Perhaps the studio didn't want to put it as "drama" since it loses a selling point. There was romance though, even if it wouldn't what would fall under romantic comedy. (And I think there are probably bunches of romantic comedies that got that label and yet aren't necessarily humorous to everybody.) Paris is romantic. And "moral lesson"? There was a story with Miranda and Andy even if it isn't a "moral" one and although I've heard someone say Andy didn't change, I wouldn't say the Andy at the end isn't the same one at the beginning. As if anyone like Andy could deal with Miranda for months have stayed unchanged.

reply

While I'm sure the OP will never read this as it's been so long, I've read this thread and I'm sure others will too.

I'm guessing that the divorce rate is so high not because movies (or society) encourages cheating but more that people rush into marriage. It's ironic that this is brought up in a message board for this movie. What do you think Paul and Karen's chance of a long, successful marriage would have been? Sometimes second thoughts about getting married are founded. While most of the jokes revolved around his bachelor party night, I definitely wouldn't say it glorified it.

I think most bachelor parties are "...a party, where you go out & get sh_t faced, live it up and celebrate", but with strippers. Screwing a stripper is not standard for bachelor parties.

reply

These things happen; doesn't make it OK or advisable, but if movies featured people who only ever made good decisions, then they wouldn't be very realistic, now would they?!
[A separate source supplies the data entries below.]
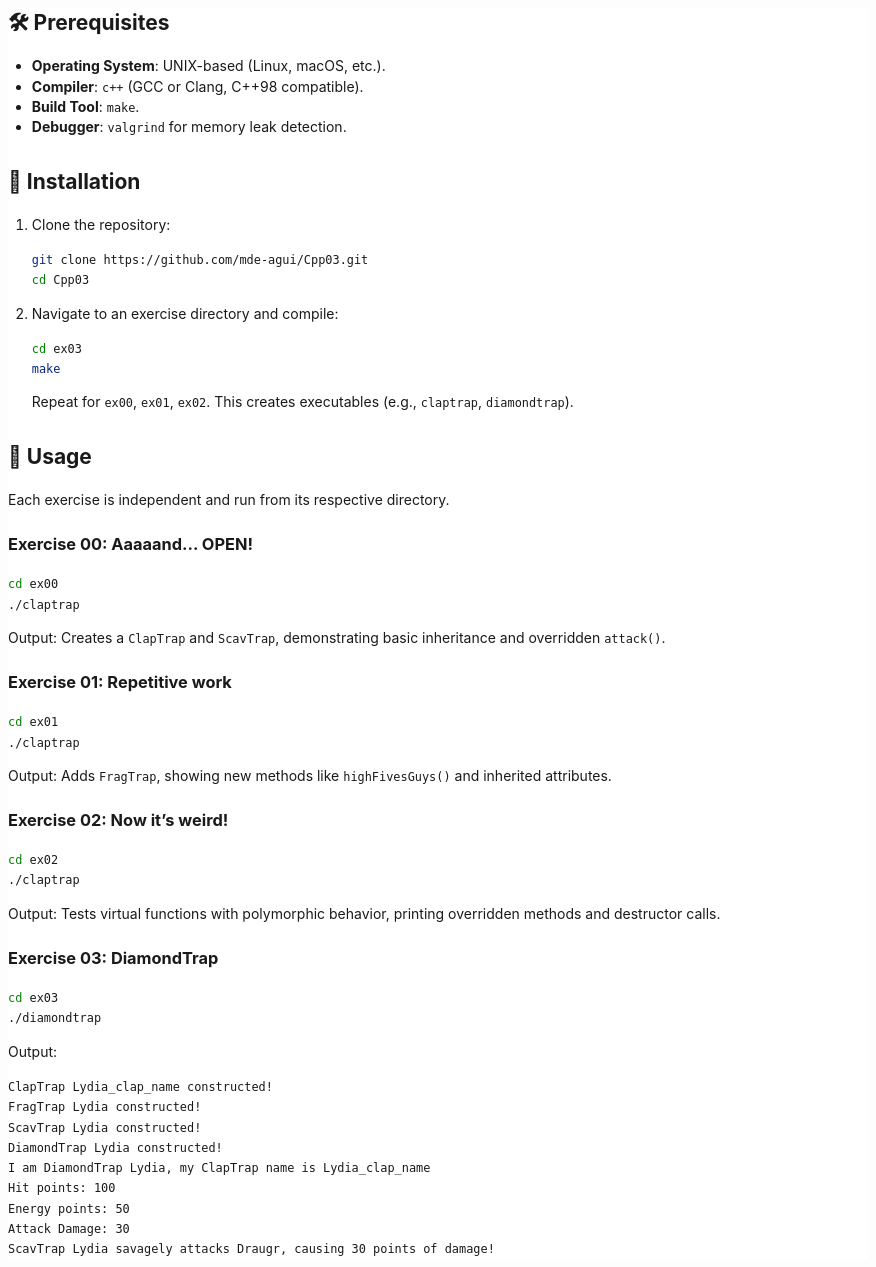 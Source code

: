 ## 🛠️ Prerequisites

- **Operating System**: UNIX-based (Linux, macOS, etc.).
- **Compiler**: `c++` (GCC or Clang, C++98 compatible).
- **Build Tool**: `make`.
- **Debugger**: `valgrind` for memory leak detection.

## 🚀 Installation

1. Clone the repository:
   ```bash
   git clone https://github.com/mde-agui/Cpp03.git
   cd Cpp03
   ```

2. Navigate to an exercise directory and compile:
   ```bash
   cd ex03
   make
   ```
   Repeat for `ex00`, `ex01`, `ex02`. This creates executables (e.g., `claptrap`, `diamondtrap`).

## 📖 Usage

Each exercise is independent and run from its respective directory.

### Exercise 00: Aaaaand... OPEN!
```bash
cd ex00
./claptrap
```
Output: Creates a `ClapTrap` and `ScavTrap`, demonstrating basic inheritance and overridden `attack()`.

### Exercise 01: Repetitive work
```bash
cd ex01
./claptrap
```
Output: Adds `FragTrap`, showing new methods like `highFivesGuys()` and inherited attributes.

### Exercise 02: Now it’s weird!
```bash
cd ex02
./claptrap
```
Output: Tests virtual functions with polymorphic behavior, printing overridden methods and destructor calls.

### Exercise 03: DiamondTrap
```bash
cd ex03
./diamondtrap
```
Output:
```
ClapTrap Lydia_clap_name constructed!
FragTrap Lydia constructed!
ScavTrap Lydia constructed!
DiamondTrap Lydia constructed!
I am DiamondTrap Lydia, my ClapTrap name is Lydia_clap_name
Hit points: 100
Energy points: 50
Attack Damage: 30
ScavTrap Lydia savagely attacks Draugr, causing 30 points of damage!
``` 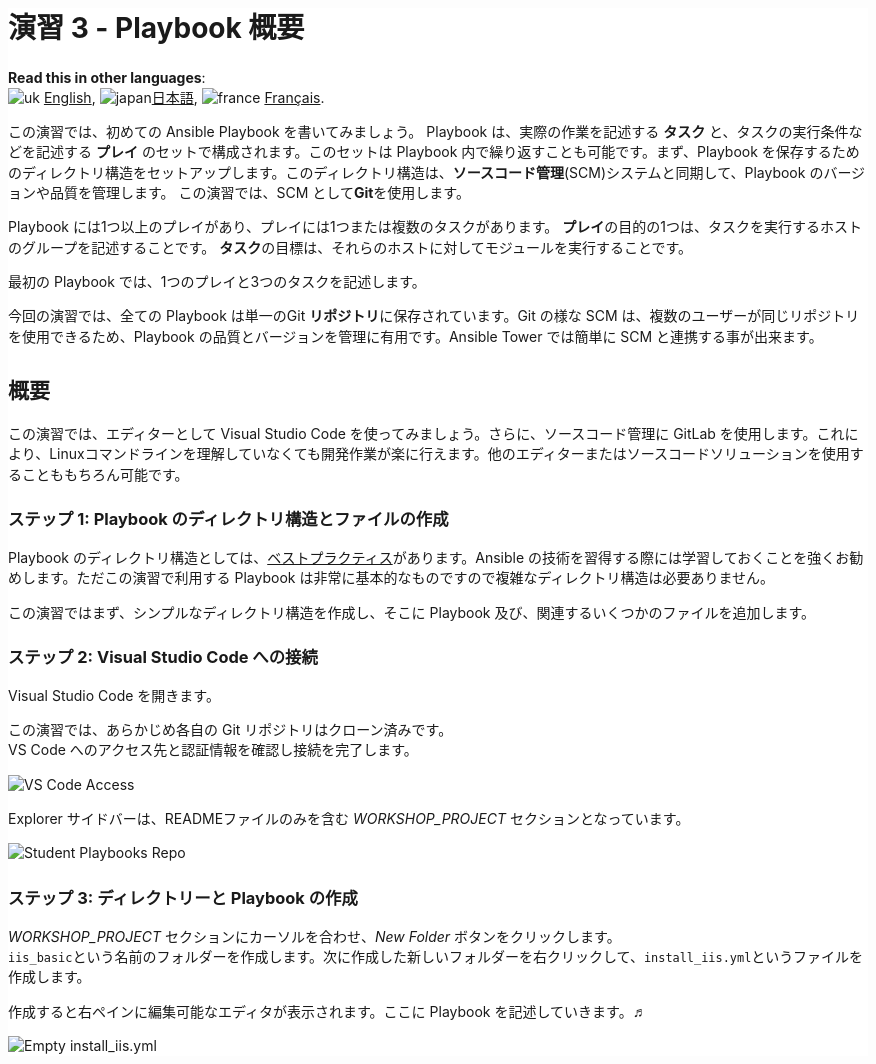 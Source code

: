 # 演習 3 - Playbook 概要

**Read this in other languages**:
<br>![uk](../../../images/uk.png) [English](README.md),  ![japan](../../../images/japan.png)[日本語](README.ja.md), ![france](../../../images/fr.png) [Français](README.fr.md).
<br>

この演習では、初めての Ansible Playbook を書いてみましょう。 Playbook は、実際の作業を記述する **タスク** と、タスクの実行条件などを記述する **プレイ** のセットで構成されます。このセットは Playbook 内で繰り返すことも可能です。まず、Playbook を保存するためのディレクトリ構造をセットアップします。このディレクトリ構造は、**ソースコード管理**(SCM)システムと同期して、Playbook のバージョンや品質を管理します。 この演習では、SCM として**Git**を使用します。  

Playbook には1つ以上のプレイがあり、プレイには1つまたは複数のタスクがあります。 **プレイ**の目的の1つは、タスクを実行するホストのグループを記述することです。 **タスク**の目標は、それらのホストに対してモジュールを実行することです。  

最初の Playbook では、1つのプレイと3つのタスクを記述します。  

今回の演習では、全ての Playbook は単一のGit **リポジトリ**に保存されています。Git の様な SCM は、複数のユーザーが同じリポジトリを使用できるため、Playbook の品質とバージョンを管理に有用です。Ansible Tower では簡単に SCM と連携する事が出来ます。  

## 概要

この演習では、エディターとして Visual Studio Code を使ってみましょう。さらに、ソースコード管理に GitLab を使用します。これにより、Linuxコマンドラインを理解していなくても開発作業が楽に行えます。他のエディターまたはソースコードソリューションを使用することももちろん可能です。  

### ステップ 1: Playbook のディレクトリ構造とファイルの作成

Playbook のディレクトリ構造としては、[ベストプラクティス](https://docs.ansible.com/ansible/latest/user_guide/playbooks_best_practices.html)があります。Ansible の技術を習得する際には学習しておくことを強くお勧めします。ただこの演習で利用する Playbook は非常に基本的なものですので複雑なディレクトリ構造は必要ありません。  

この演習ではまず、シンプルなディレクトリ構造を作成し、そこに Playbook 及び、関連するいくつかのファイルを追加します。  

### ステップ 2: Visual Studio Code への接続

Visual Studio Code を開きます。  

この演習では、あらかじめ各自の Git リポジトリはクローン済みです。  
VS Code へのアクセス先と認証情報を確認し接続を完了します。  

![VS Code Access](images/3-vscode-access.png)

Explorer サイドバーは、READMEファイルのみを含む *WORKSHOP_PROJECT* セクションとなっています。  

![Student Playbooks Repo](images/3-vscode-open-folder.png)

### ステップ 3: ディレクトリーと Playbook の作成

*WORKSHOP_PROJECT* セクションにカーソルを合わせ、*New Folder* ボタンをクリックします。  
`iis_basic`という名前のフォルダーを作成します。次に作成した新しいフォルダーを右クリックして、`install_iis.yml`というファイルを作成します。  

作成すると右ペインに編集可能なエディタが表示されます。ここに Playbook を記述していきます。♬  

![Empty install\_iis.yml](images/3-vscode-create-folders.png)

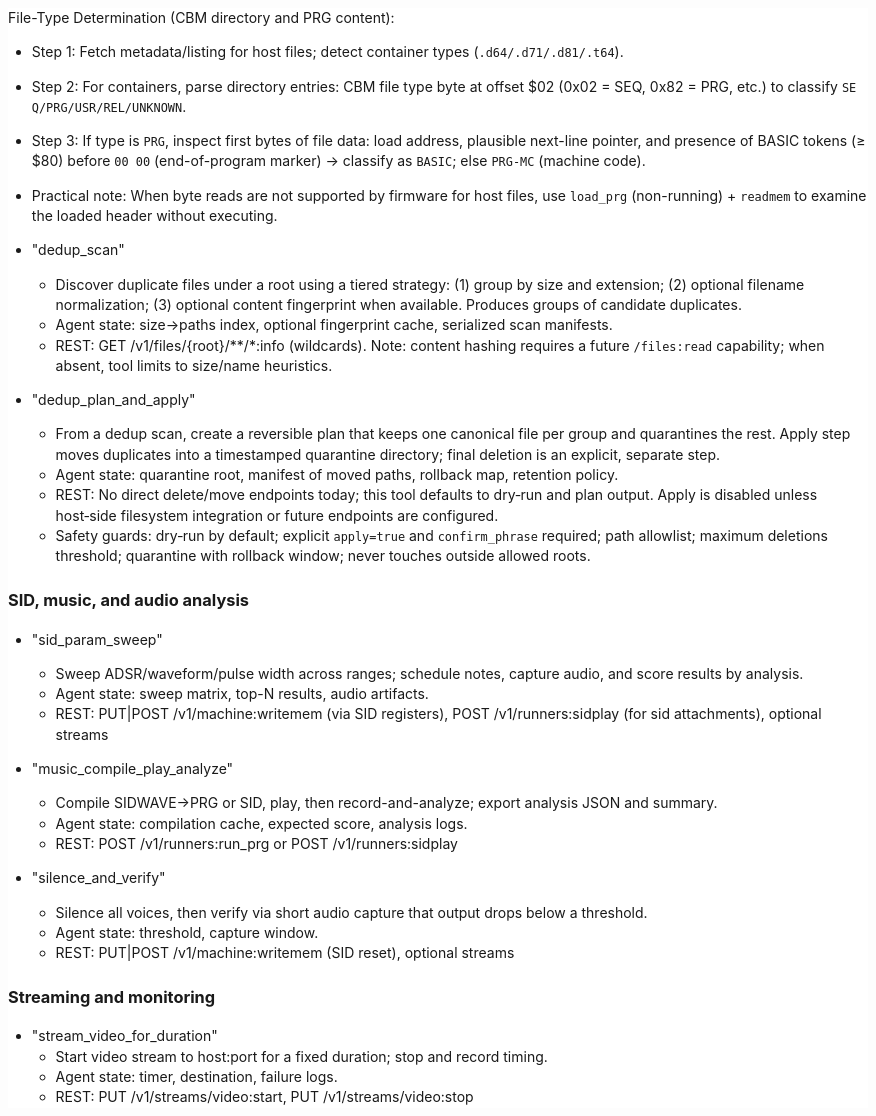 File-Type Determination (CBM directory and PRG content):

- Step 1: Fetch metadata/listing for host files; detect container types (`.d64/.d71/.d81/.t64`).
- Step 2: For containers, parse directory entries: CBM file type byte at offset $02 (0x02 = SEQ, 0x82 = PRG, etc.) to classify `SEQ/PRG/USR/REL/UNKNOWN`.
- Step 3: If type is `PRG`, inspect first bytes of file data: load address, plausible next-line pointer, and presence of BASIC tokens (≥ $80) before `00 00` (end-of-program marker) → classify as `BASIC`; else `PRG-MC` (machine code).
- Practical note: When byte reads are not supported by firmware for host files, use `load_prg` (non-running) + `readmem` to examine the loaded header without executing.

- "dedup_scan"
  - Discover duplicate files under a root using a tiered strategy: (1) group by size and extension; (2) optional filename normalization; (3) optional content fingerprint when available. Produces groups of candidate duplicates.
  - Agent state: size→paths index, optional fingerprint cache, serialized scan manifests.
  - REST: GET /v1/files/{root}/**/*:info (wildcards). Note: content hashing requires a future `/files:read` capability; when absent, tool limits to size/name heuristics.

- "dedup_plan_and_apply"
  - From a dedup scan, create a reversible plan that keeps one canonical file per group and quarantines the rest. Apply step moves duplicates into a timestamped quarantine directory; final deletion is an explicit, separate step.
  - Agent state: quarantine root, manifest of moved paths, rollback map, retention policy.
  - REST: No direct delete/move endpoints today; this tool defaults to dry‑run and plan output. Apply is disabled unless host‑side filesystem integration or future endpoints are configured.
  - Safety guards: dry‑run by default; explicit `apply=true` and `confirm_phrase` required; path allowlist; maximum deletions threshold; quarantine with rollback window; never touches outside allowed roots.

### SID, music, and audio analysis

- "sid_param_sweep"
  - Sweep ADSR/waveform/pulse width across ranges; schedule notes, capture audio, and score results by analysis.
  - Agent state: sweep matrix, top-N results, audio artifacts.
  - REST: PUT|POST /v1/machine:writemem (via SID registers), POST /v1/runners:sidplay (for sid attachments), optional streams

- "music_compile_play_analyze"
  - Compile SIDWAVE→PRG or SID, play, then record-and-analyze; export analysis JSON and summary.
  - Agent state: compilation cache, expected score, analysis logs.
  - REST: POST /v1/runners:run_prg or POST /v1/runners:sidplay

- "silence_and_verify"
  - Silence all voices, then verify via short audio capture that output drops below a threshold.
  - Agent state: threshold, capture window.
  - REST: PUT|POST /v1/machine:writemem (SID reset), optional streams

### Streaming and monitoring

- "stream_video_for_duration"
  - Start video stream to host:port for a fixed duration; stop and record timing.
  - Agent state: timer, destination, failure logs.
  - REST: PUT /v1/streams/video:start, PUT /v1/streams/video:stop

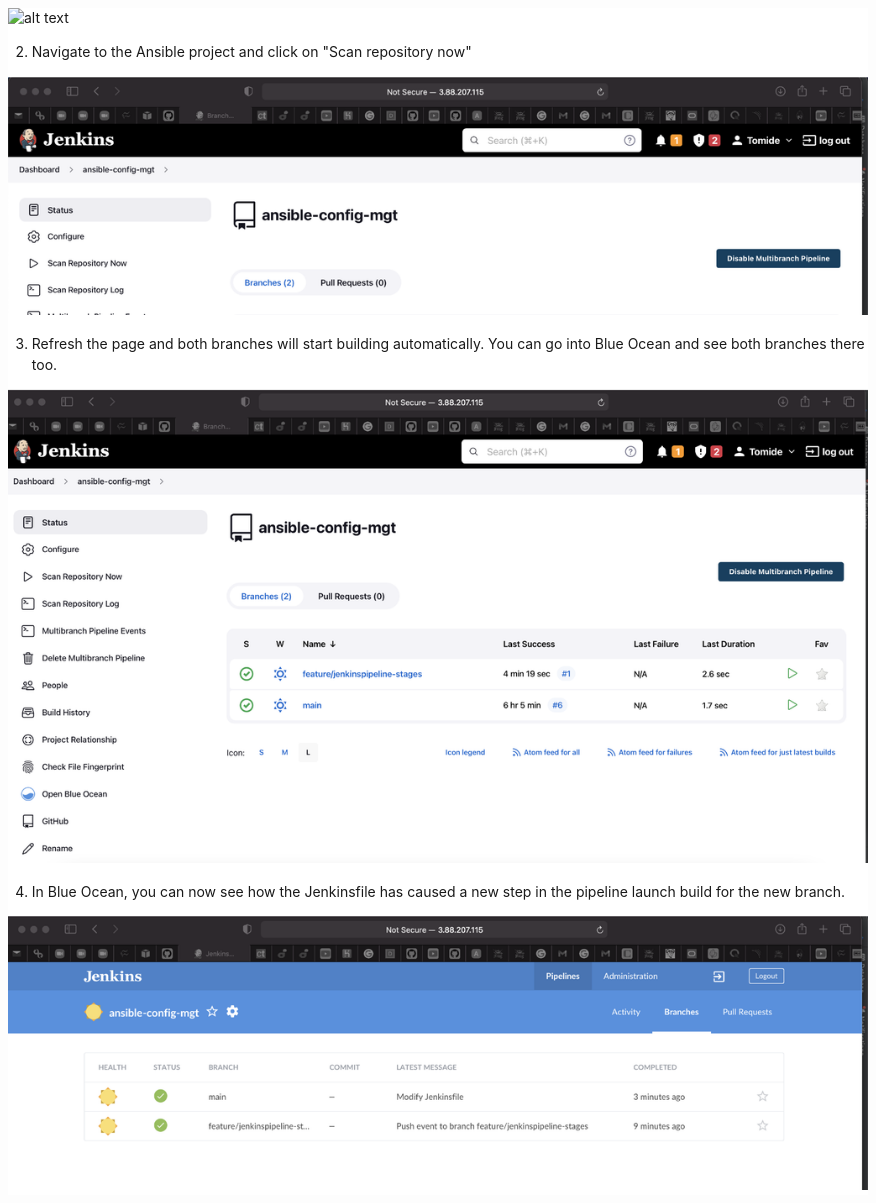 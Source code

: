 ![alt text](image.jpg)

2. Navigate to the Ansible project and click on "Scan repository now"

![Scan repository](images/Scan-repository.png)

3. Refresh the page and both branches will start building automatically. You can go into Blue Ocean and see both branches there too.

![Branches](images/Multi-Branches.png)

4. In Blue Ocean, you can now see how the Jenkinsfile has caused a new step in the pipeline launch build for the new branch.

![Blue Ocean](images/Branches-BlueOcean.png) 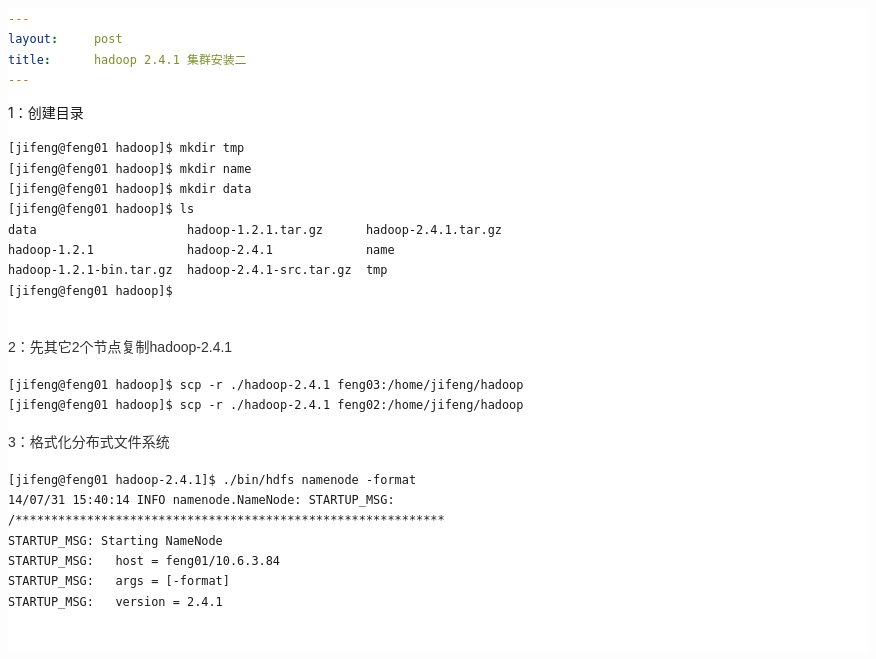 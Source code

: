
 ```yaml
---
layout:     post
title:      hadoop 2.4.1 集群安装二
---
```

<div id="article_content" class="article_content clearfix csdn-tracking-statistics" data-pid="blog" data-mod="popu_307" data-dsm="post">
								            <link rel="stylesheet" href="https://csdnimg.cn/release/phoenix/template/css/ck_htmledit_views-f76675cdea.css">
						<div class="htmledit_views" id="content_views">
                
<p>1：创建目录</p>
<p></p>
<pre><code class="language-plain">[jifeng@feng01 hadoop]$ mkdir tmp
[jifeng@feng01 hadoop]$ mkdir name
[jifeng@feng01 hadoop]$ mkdir data
[jifeng@feng01 hadoop]$ ls
data                     hadoop-1.2.1.tar.gz      hadoop-2.4.1.tar.gz
hadoop-1.2.1             hadoop-2.4.1             name
hadoop-1.2.1-bin.tar.gz  hadoop-2.4.1-src.tar.gz  tmp
[jifeng@feng01 hadoop]$ </code></pre><br><span style="color:rgb(51,51,51);font-family:Arial;font-size:14px;line-height:26px;">2：先其它2个节点复制hadoop-2.4.1</span><br><p></p>
<p><span style="color:rgb(51,51,51);font-family:Arial;font-size:14px;line-height:26px;"></span></p>
<pre><code class="language-plain">[jifeng@feng01 hadoop]$ scp -r ./hadoop-2.4.1 feng03:/home/jifeng/hadoop
[jifeng@feng01 hadoop]$ scp -r ./hadoop-2.4.1 feng02:/home/jifeng/hadoop
</code></pre><span style="color:rgb(51,51,51);font-family:Arial;font-size:14px;line-height:26px;">3：格式化分布式文件系统</span><br><pre><code class="language-plain">[jifeng@feng01 hadoop-2.4.1]$ ./bin/hdfs namenode -format
14/07/31 15:40:14 INFO namenode.NameNode: STARTUP_MSG: 
/************************************************************
STARTUP_MSG: Starting NameNode
STARTUP_MSG:   host = feng01/10.6.3.84
STARTUP_MSG:   args = [-format]
STARTUP_MSG:   version = 2.4.1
I'm sure there are guys (and girls!) out there who think that it's OK and no big deal - possibly even some of the people who made this movie... You aren't in that camp, and that's fair enough, but stories should be told from all viewpoints and not be too concerned with morals. It is a movie after all, and not a guide on how to live your life!






This is where the magic happens... and by "magic", I mean nothing.

reply

its not a party until you have had unprotected sex with one or more strippers.

reply

It's not ok but wake up honey, it happens a lot more than you think.